A Google Ventures-backed data-security company launched an advertising and marketing campaign this week riffing off the notion of a scapegoat.
“We have a lot of customers in the security world and they tend to get blamed for things that are not their fault,” said Jason Garoutte, CMO at Veza, an authorization platform that keeps track of permissions for employees to access company data. “CISOs get fired when there’s a data breach. It dawned on me that they must feel like a scapegoat, so we wanted to connect with that idea and let them know there’s a solution.”

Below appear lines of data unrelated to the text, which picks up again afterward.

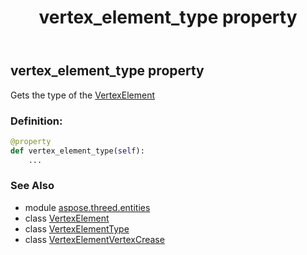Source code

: ﻿---
title: vertex_element_type property
second_title: Aspose.3D for Python via .NET API References
description: 
type: docs
weight: 110
url: /python-net/aspose.threed.entities/vertexelementvertexcrease/vertex_element_type/
is_root: false
---

## vertex_element_type property


Gets the type of the [VertexElement](/3d/python-net/aspose.threed.entities/vertexelement)
### Definition:
```python
@property
def vertex_element_type(self):
    ...
```

### See Also
* module [aspose.threed.entities](../../)
* class [VertexElement](/3d/python-net/aspose.threed.entities/vertexelement)
* class [VertexElementType](/3d/python-net/aspose.threed.entities/vertexelementtype)
* class [VertexElementVertexCrease](/3d/python-net/aspose.threed.entities/vertexelementvertexcrease)
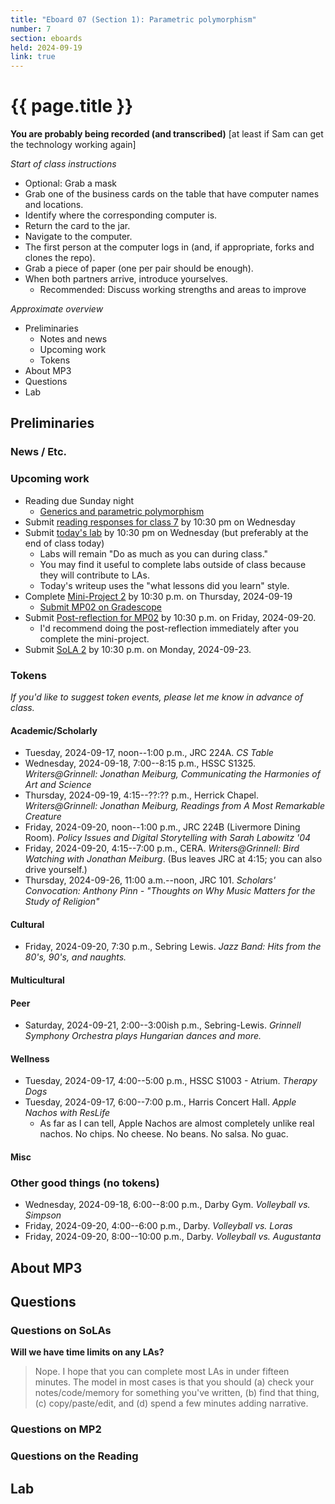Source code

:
 ```yaml
---
title: "Eboard 07 (Section 1): Parametric polymorphism"
number: 7
section: eboards
held: 2024-09-19
link: true
---
```

# {{ page.title }}

**You are probably being recorded (and transcribed)**  [at least if Sam can get the technology working again]

_Start of class instructions_

* Optional: Grab a mask
* Grab one of the business cards on the table that have computer names 
  and locations.
* Identify where the corresponding computer is.
* Return the card to the jar.
* Navigate to the computer.
* The first person at the computer logs in (and, if appropriate, forks
  and clones the repo).
* Grab a piece of paper (one per pair should be enough).
* When both partners arrive, introduce yourselves.
    * Recommended: Discuss working strengths and areas to improve

_Approximate overview_

* Preliminaries
    * Notes and news
    * Upcoming work
    * Tokens
* About MP3
* Questions
* Lab

Preliminaries
-------------

### News / Etc.

### Upcoming work

* Reading due Sunday night
    * [Generics and parametric polymorphism](https://rebelsky.cs.grinnell.edu/Courses/CSC207/2024Fa/readings/generics.html)
* Submit [reading responses for class 7](https://www.gradescope.com/courses/818402/assignments/4966887) by 10:30 pm on Wednesday
* Submit [today's lab](https://www.gradescope.com/courses/818402/assignments/4966896/) by 10:30 pm on Wednesday (but preferably at the end of class today)
    * Labs will remain "Do as much as you can during class."
    * You may find it useful to complete labs outside of class because
      they will contribute to LAs.
    * Today's writeup uses the "what lessons did you learn" style.
* Complete [Mini-Project 2](../mps/mp02) by 10:30 p.m. on Thursday, 2024-09-19
    * [Submit MP02 on Gradescope](https://www.gradescope.com/courses/818402/assignments/4979019)
* Submit [Post-reflection for MP02](https://www.gradescope.com/courses/818402/assignments/4943647) by 10:30 p.m. on Friday, 2024-09-20.
    * I'd recommend doing the post-reflection immediately after you
      complete the mini-project.
* Submit [SoLA 2](../los/sola02) by 10:30 p.m. on Monday, 2024-09-23.

### Tokens

_If you'd like to suggest token events, please let me know in advance of 
class._

#### Academic/Scholarly

* Tuesday, 2024-09-17, noon--1:00 p.m., JRC 224A.
  _CS Table_
* Wednesday, 2024-09-18, 7:00--8:15 p.m., HSSC S1325.
  _Writers@Grinnell: 
  Jonathan Meiburg, Communicating the Harmonies of Art and Science_
* Thursday, 2024-09-19, 4:15--??:?? p.m., Herrick Chapel.
  _Writers@Grinnell:
  Jonathan Meiburg, Readings from A Most Remarkable Creature_
* Friday, 2024-09-20, noon--1:00 p.m., JRC 224B (Livermore Dining Room).
  _Policy Issues and Digital Storytelling with Sarah Labowitz '04_
* Friday, 2024-09-20, 4:15--7:00 p.m., CERA.
  _Writers@Grinnell: Bird Watching with Jonathan Meiburg_.
  (Bus leaves JRC at 4:15; you can also drive yourself.)
* Thursday, 2024-09-26, 11:00 a.m.--noon, JRC 101.
  _Scholars' Convocation: 
  Anthony Pinn - "Thoughts on Why Music Matters for the Study of Religion"_

#### Cultural

* Friday, 2024-09-20, 7:30 p.m., Sebring Lewis.
  _Jazz Band: Hits from the 80's, 90's, and naughts._

#### Multicultural

#### Peer

* Saturday, 2024-09-21, 2:00--3:00ish p.m., Sebring-Lewis.
  _Grinnell Symphony Orchestra plays Hungarian dances and more._

#### Wellness

* Tuesday, 2024-09-17, 4:00--5:00 p.m., HSSC S1003 - Atrium.
  _Therapy Dogs_
* Tuesday, 2024-09-17, 6:00--7:00 p.m., Harris Concert Hall.
  _Apple Nachos with ResLife_
    * As far as I can tell, Apple Nachos are almost completely unlike
      real nachos.  No chips. No cheese. No beans. No salsa. No guac.

#### Misc

### Other good things (no tokens)

* Wednesday, 2024-09-18, 6:00--8:00 p.m., Darby Gym.
  _Volleyball vs. Simpson_
* Friday, 2024-09-20, 4:00--6:00 p.m., Darby.
  _Volleyball vs. Loras_
* Friday, 2024-09-20, 8:00--10:00 p.m., Darby.
  _Volleyball vs. Augustanta_ 

About MP3
---------

Questions
---------

### Questions on SoLAs

**Will we have time limits on any LAs?**

> Nope. I hope that you can complete most LAs in under fifteen minutes.
  The model in most cases is that you should (a) check your
  notes/code/memory for something you've written, (b) find that thing,
  (c) copy/paste/edit, and (d) spend a few minutes adding narrative.

### Questions on MP2

### Questions on the Reading

Lab
---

Garoutte has supported chief information security officers (CISOs) and chief information officers (CIOs) for years. He joined the heavily backed one-year old startup in October 2022, after spending more than four years at Twilio.
Aside from Google Ventures, Veza also is financially backed by Accel, Blackstone, and Northwest Ventures, and supports companies such as American Express, Expedia, Wynn Resorts, and Zoom.
Garoutte, with help from the small marketing team, created the campaign in-house. He personified the character, naming the goat Gurdy -- a nickname for Gertrude. Gurdy, the company mascot and part of the advisory board, wrote and published her first blog this week as part of on why she chose to join Veza. She is a former fed-up CISO, and refuses to take the blame anymore. The title of the post is “Why I Put My Hoof Down & Joined Veza.”
About 100 employees support Veza, with about eight in marketing. With help from the company’s marketing department, Garoutte created a t-shirt and a stuffed animal in Gurdy’s likeness for the Gartner Security show in Dallas, ran an ad on LinkedIn targeting security specialists, and is contemplating running out-of-home (OOH) ads along the East Coast. Airport ads are also quite likely. The company is popular with banks and healthcare companies, he said. The campaign is schedule to run at least a year.
“We do search ads for keywords related to our products, but I don’t see the scapegoat campaign as part of that,” he said. “I see search ads as more of an awareness campaign at the very top of the funnel.”
Many companies are not prepared to deal with data breaches and cyberattacks, mainly because CISOs and CIOs do not know where their data is and who has access to it.
“Data breaches are now commonplace,” Garoutte said. “There are big ones in the news like Equifax and Capital One, and smaller ones. In the past few months, we saw Twilio ... About 75% of these breaches occur because someone’s password gets misused.”